Музей Ван Гога, Амстердам
Перед нами не приглашение в глубину пространства, но, скорее, преграда, занавес; оптически нас не увлекает вперед, но втягивает в сверкающую стену густо наложенной краски. Именно это ощущение, что ты заживо поглощен и природой, и красочным слоем одновременно, и было целью Винсента Ван Гога с того самого момента, как он впервые взял в руку кисть на берегу моря в Схевенингене и в темных влажных болотах Дренте. Художник годами пытался воплотить идею полного растворения в животворном водовороте природы – пьянящая сила этого чувства должна была изгнать из современной жизни одиночество. Идея эта близка поразительному откровению Толстого о том, что смысл жизни есть не больше и не меньше как ежедневное ее проживание, осознание потока будней и возвышение его до точки величайшей радости. Увы, для несчастного Винсента величайшая радость порой ничем не отличалась от величайшей боли.
XII
Дальнейшее отнюдь не было молчанием. Из последних писем Ван Гога становится очевидно: мысль о предательстве Тео и Йоханны, страх перед необходимостью самостоятельно пробивать себе дорогу теперь, когда к нему пришло признание, – притом что он по-прежнему был подвержен припадкам эпилепсии и приступам маниакально-депрессивного психоза – все это заставило Винсента взять с собой 27 июля не кисти, но пистолет. Застрелиться из огнестрельного оружия было, видимо, непросто, и если он целился в сердце, то попасть в него не сумел. Ван Гог, прихрамывая, побрел обратно, в кафе Раву. Мадам Раву не удивилась – художник частенько прихрамывал. И лишь когда ей показалось, что пора постучаться-таки к нему в комнату и поинтересоваться его самочувствием, и в ответ на это прозвучали тихие стоны, а затем робкое признание, мол, ушел в поле и выстрелил в себя, женщина поняла, что произошло. «Не волнуйтесь, – произнес Винсент, – ничего серьезного».

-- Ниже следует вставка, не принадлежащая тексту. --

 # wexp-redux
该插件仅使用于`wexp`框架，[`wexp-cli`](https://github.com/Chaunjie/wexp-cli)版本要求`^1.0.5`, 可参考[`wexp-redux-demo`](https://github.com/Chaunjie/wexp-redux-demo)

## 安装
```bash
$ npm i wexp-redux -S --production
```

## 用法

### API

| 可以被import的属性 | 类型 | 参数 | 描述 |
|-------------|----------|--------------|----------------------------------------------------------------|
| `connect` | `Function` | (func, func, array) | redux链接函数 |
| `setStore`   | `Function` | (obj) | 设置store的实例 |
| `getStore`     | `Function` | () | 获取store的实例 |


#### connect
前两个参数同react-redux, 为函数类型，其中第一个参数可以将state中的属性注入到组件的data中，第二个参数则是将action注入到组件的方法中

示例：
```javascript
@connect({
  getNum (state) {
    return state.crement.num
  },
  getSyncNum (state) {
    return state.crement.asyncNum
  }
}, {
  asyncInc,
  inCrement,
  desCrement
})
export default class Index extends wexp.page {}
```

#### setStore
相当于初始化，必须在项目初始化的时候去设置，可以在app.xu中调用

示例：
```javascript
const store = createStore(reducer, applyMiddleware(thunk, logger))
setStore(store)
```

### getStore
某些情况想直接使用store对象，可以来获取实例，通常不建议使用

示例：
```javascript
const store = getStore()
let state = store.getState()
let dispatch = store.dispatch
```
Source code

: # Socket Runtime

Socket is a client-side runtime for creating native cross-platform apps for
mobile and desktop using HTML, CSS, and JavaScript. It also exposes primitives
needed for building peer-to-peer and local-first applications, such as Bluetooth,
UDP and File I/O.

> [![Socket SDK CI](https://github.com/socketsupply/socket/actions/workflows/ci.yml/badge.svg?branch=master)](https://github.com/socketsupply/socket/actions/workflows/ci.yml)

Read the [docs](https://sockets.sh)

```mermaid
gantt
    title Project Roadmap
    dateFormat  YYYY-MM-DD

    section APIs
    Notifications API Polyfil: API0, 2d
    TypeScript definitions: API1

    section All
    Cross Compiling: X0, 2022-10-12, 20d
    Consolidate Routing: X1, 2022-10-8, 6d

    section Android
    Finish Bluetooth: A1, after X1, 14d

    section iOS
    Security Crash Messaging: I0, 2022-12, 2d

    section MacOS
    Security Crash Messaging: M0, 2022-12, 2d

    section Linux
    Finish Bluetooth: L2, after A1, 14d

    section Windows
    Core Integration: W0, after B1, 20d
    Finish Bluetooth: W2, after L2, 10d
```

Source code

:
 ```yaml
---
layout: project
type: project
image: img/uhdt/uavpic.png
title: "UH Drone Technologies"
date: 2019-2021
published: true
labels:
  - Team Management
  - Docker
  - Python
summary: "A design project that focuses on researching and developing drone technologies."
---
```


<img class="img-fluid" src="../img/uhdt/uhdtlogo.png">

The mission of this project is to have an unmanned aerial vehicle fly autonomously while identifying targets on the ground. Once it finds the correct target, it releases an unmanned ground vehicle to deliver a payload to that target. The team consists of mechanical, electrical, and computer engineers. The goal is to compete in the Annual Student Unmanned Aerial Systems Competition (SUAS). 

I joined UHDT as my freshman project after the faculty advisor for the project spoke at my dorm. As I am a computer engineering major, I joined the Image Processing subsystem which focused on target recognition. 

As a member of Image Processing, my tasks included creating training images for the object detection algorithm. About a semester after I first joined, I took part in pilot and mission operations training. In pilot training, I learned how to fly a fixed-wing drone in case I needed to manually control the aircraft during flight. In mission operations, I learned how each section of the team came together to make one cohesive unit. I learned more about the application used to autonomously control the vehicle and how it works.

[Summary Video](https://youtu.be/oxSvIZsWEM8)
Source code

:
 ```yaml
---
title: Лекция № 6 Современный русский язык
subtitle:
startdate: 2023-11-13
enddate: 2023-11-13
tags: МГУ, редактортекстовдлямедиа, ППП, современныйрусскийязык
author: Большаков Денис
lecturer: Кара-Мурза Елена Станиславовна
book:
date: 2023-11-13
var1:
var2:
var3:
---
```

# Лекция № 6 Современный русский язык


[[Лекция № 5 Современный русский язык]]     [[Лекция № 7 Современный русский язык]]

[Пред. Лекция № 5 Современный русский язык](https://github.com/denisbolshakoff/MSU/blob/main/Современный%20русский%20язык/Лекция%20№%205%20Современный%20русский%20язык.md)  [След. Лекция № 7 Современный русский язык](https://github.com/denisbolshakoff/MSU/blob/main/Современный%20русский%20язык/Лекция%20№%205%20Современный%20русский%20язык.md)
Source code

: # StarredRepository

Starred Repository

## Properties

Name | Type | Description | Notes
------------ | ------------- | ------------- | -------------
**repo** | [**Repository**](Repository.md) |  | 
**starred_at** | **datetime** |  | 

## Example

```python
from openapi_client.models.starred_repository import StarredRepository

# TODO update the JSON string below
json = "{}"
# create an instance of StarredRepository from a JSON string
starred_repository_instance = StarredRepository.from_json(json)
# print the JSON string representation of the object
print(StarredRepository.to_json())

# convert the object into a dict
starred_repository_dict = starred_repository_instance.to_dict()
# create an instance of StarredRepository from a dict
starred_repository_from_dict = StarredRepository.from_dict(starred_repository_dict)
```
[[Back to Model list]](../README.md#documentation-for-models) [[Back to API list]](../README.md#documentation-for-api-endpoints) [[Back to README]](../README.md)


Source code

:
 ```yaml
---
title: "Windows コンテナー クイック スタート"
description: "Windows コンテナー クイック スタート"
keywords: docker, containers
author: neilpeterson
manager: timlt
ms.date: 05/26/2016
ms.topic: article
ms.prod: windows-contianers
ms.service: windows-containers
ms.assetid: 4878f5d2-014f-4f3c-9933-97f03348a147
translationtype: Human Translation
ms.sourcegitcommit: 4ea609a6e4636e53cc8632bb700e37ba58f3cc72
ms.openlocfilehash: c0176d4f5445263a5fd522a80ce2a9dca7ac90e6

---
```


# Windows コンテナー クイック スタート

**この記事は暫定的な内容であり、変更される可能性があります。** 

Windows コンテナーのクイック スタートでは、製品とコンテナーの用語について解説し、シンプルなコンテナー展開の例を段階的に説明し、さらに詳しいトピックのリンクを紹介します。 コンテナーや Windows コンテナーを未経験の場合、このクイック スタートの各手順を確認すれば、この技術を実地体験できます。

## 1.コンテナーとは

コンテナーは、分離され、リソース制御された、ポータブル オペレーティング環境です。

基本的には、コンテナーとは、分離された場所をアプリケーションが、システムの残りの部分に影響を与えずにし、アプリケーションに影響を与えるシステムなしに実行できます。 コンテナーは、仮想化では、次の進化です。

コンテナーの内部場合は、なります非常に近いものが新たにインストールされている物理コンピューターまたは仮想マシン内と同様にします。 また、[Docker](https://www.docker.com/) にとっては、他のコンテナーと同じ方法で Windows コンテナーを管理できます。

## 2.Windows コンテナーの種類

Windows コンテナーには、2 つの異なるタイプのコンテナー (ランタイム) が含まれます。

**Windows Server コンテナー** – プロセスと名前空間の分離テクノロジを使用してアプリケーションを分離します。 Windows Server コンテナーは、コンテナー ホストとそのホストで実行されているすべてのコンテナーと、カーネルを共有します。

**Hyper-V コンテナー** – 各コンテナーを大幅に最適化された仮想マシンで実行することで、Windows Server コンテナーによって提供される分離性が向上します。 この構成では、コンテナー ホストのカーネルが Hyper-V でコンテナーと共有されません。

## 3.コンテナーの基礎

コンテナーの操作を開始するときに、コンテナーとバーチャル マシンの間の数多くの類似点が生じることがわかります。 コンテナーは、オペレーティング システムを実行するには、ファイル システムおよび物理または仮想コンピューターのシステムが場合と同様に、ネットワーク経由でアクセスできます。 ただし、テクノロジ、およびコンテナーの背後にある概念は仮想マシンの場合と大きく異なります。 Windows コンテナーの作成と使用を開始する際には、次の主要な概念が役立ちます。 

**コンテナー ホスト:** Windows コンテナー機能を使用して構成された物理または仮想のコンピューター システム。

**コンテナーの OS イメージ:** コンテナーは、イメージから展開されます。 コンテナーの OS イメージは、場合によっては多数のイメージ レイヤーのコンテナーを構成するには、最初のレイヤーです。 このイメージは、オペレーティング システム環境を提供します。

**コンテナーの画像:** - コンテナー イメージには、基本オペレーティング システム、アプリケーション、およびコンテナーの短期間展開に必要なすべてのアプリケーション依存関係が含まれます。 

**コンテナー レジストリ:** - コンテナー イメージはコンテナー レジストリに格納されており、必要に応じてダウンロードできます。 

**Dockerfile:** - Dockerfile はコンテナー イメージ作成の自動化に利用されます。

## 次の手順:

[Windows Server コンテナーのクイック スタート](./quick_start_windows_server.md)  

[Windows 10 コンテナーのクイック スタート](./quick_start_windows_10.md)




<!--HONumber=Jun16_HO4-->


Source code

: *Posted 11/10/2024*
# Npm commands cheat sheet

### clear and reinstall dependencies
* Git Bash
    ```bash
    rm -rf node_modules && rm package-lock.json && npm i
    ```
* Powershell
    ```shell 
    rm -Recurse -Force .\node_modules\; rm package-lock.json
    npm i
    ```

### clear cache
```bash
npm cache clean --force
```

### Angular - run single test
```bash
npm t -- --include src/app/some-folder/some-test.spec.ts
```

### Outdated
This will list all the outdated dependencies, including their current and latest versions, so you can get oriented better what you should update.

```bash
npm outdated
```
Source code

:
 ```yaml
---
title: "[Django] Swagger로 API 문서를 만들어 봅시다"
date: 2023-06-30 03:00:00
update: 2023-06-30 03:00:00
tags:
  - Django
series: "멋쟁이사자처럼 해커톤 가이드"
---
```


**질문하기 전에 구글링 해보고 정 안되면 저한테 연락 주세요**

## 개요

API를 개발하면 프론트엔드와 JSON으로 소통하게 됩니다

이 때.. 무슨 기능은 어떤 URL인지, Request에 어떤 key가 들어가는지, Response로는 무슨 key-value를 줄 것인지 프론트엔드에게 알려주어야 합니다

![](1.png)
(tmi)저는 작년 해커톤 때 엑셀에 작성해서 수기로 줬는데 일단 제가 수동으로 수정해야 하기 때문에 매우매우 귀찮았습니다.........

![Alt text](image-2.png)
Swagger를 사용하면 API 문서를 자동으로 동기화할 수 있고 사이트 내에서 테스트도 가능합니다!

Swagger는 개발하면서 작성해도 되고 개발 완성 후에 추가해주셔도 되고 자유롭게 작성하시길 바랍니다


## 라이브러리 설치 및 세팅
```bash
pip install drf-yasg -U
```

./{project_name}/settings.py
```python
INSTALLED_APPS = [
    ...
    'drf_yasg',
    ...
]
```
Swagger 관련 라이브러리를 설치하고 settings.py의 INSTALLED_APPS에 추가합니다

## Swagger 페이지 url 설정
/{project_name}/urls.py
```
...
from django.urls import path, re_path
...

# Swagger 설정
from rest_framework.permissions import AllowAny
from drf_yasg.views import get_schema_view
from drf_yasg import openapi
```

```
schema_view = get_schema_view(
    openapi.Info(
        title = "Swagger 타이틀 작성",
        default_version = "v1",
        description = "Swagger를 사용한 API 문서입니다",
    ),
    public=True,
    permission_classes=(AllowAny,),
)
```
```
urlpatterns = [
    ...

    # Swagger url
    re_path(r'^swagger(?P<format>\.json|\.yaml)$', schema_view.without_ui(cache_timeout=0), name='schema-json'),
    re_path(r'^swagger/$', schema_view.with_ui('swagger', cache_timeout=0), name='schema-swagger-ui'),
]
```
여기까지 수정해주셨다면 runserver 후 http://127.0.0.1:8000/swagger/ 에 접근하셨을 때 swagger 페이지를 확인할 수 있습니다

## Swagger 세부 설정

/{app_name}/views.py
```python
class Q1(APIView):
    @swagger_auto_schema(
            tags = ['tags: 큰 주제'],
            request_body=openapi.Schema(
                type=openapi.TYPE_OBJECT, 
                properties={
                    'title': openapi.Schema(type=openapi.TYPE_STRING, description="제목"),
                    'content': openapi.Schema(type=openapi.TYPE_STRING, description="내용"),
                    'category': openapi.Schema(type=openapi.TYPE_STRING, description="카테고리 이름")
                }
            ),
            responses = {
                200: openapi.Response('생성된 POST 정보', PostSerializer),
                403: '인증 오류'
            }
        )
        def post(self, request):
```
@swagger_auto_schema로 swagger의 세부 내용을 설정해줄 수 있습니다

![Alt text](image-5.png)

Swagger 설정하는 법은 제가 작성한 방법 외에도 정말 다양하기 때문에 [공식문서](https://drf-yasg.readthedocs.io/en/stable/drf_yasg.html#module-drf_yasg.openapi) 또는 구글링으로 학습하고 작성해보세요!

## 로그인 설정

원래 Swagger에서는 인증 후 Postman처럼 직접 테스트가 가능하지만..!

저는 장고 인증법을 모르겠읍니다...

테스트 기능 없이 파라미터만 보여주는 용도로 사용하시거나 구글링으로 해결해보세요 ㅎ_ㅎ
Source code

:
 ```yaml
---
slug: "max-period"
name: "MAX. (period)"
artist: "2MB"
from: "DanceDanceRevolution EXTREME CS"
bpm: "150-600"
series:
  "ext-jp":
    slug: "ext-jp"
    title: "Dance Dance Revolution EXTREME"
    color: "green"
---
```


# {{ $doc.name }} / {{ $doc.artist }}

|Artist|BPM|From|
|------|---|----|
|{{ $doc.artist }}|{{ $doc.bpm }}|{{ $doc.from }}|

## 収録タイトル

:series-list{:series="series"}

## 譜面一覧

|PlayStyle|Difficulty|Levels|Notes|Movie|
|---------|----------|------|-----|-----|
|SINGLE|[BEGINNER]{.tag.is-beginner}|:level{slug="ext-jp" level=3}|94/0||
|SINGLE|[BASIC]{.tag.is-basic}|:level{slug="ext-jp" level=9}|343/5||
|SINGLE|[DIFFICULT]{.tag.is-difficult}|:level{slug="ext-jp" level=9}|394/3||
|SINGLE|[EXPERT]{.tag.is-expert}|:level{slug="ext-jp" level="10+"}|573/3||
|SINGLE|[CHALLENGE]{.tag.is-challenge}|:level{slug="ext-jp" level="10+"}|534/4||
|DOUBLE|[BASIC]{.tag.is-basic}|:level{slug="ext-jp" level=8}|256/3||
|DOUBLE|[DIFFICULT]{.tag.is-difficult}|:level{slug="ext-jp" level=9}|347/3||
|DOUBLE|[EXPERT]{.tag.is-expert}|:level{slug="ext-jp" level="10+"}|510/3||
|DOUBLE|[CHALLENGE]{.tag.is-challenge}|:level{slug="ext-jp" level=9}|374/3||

Вместо того чтобы доставить художника в ближайшую больницу, послали за местным врачом – доктором Гаше, гомеопатом, адептом исцеления силой «положительных эмоций», и это оказалось роковой ошибкой. Вечером того же дня Хиршиг – еще один голландский художник, живший в Овере, уже стучал в дверь квартиры Тео на Монмартре. Прибыв в пансион Раву, он нашел брата сидящим на постели с трубкой. Какое-то время братья сидели и тихо беседовали, Тео был еще полон оптимизма и думал, что рана заживет. Но у Винсента началось заражение крови, он впал в бессознательное состояние и спустя два дня умер. 30 июля скромная похоронная процессия дошла по жаре до развилки в поле – того места, где Винсент Ван Гог совершил переворот в живописи. На похороны прибыли папаша Танги и Люсьен Писсарро – друзья, которые понимали, что художник покончил с собой как раз в тот момент, когда вся его жизнь начинала меняться к лучшему.